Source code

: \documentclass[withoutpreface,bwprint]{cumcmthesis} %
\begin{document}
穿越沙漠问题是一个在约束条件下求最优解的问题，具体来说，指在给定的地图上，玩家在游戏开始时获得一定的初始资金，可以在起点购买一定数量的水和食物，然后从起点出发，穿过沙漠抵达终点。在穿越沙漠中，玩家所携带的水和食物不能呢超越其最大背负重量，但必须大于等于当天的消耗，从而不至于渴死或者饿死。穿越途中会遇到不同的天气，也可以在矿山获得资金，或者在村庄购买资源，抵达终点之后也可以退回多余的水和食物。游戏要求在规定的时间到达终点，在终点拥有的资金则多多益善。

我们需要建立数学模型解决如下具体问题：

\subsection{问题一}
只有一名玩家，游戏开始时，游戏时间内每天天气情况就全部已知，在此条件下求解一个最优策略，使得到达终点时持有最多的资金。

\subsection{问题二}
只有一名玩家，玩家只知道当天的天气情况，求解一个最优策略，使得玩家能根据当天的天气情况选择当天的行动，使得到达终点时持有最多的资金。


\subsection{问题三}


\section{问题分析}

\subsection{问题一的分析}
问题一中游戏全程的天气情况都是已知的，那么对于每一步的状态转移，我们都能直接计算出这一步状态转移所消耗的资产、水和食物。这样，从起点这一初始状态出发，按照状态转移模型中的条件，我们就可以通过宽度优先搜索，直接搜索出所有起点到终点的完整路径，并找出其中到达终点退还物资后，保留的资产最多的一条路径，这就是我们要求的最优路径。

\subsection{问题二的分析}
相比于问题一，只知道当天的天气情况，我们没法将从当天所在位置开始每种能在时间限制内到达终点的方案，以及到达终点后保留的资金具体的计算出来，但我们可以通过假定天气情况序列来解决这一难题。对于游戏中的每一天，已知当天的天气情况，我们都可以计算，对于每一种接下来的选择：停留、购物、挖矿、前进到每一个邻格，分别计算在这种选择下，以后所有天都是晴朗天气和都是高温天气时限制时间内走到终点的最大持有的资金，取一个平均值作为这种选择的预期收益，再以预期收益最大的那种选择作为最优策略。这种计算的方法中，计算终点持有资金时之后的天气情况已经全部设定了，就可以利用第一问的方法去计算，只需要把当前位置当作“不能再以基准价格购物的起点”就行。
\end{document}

:::::

### Exercise prompt
Each record must be reproduced exactly, with nothing missing.

### Answer space
Source code

: \documentclass[withoutpreface,bwprint]{cumcmthesis} %
\begin{document}
穿越沙漠问题是一个在约束条件下求最优解的问题，具体来说，指在给定的地图上，玩家在游戏开始时获得一定的初始资金，可以在起点购买一定数量的水和食物，然后从起点出发，穿过沙漠抵达终点。在穿越沙漠中，玩家所携带的水和食物不能呢超越其最大背负重量，但必须大于等于当天的消耗，从而不至于渴死或者饿死。穿越途中会遇到不同的天气，也可以在矿山获得资金，或者在村庄购买资源，抵达终点之后也可以退回多余的水和食物。游戏要求在规定的时间到达终点，在终点拥有的资金则多多益善。

我们需要建立数学模型解决如下具体问题：

\subsection{问题一}
只有一名玩家，游戏开始时，游戏时间内每天天气情况就全部已知，在此条件下求解一个最优策略，使得到达终点时持有最多的资金。

\subsection{问题二}
只有一名玩家，玩家只知道当天的天气情况，求解一个最优策略，使得玩家能根据当天的天气情况选择当天的行动，使得到达终点时持有最多的资金。


\subsection{问题三}


\section{问题分析}

\subsection{问题一的分析}
问题一中游戏全程的天气情况都是已知的，那么对于每一步的状态转移，我们都能直接计算出这一步状态转移所消耗的资产、水和食物。这样，从起点这一初始状态出发，按照状态转移模型中的条件，我们就可以通过宽度优先搜索，直接搜索出所有起点到终点的完整路径，并找出其中到达终点退还物资后，保留的资产最多的一条路径，这就是我们要求的最优路径。

\subsection{问题二的分析}
相比于问题一，只知道当天的天气情况，我们没法将从当天所在位置开始每种能在时间限制内到达终点的方案，以及到达终点后保留的资金具体的计算出来，但我们可以通过假定天气情况序列来解决这一难题。对于游戏中的每一天，已知当天的天气情况，我们都可以计算，对于每一种接下来的选择：停留、购物、挖矿、前进到每一个邻格，分别计算在这种选择下，以后所有天都是晴朗天气和都是高温天气时限制时间内走到终点的最大持有的资金，取一个平均值作为这种选择的预期收益，再以预期收益最大的那种选择作为最优策略。这种计算的方法中，计算终点持有资金时之后的天气情况已经全部设定了，就可以利用第一问的方法去计算，只需要把当前位置当作“不能再以基准价格购物的起点”就行。
\end{document}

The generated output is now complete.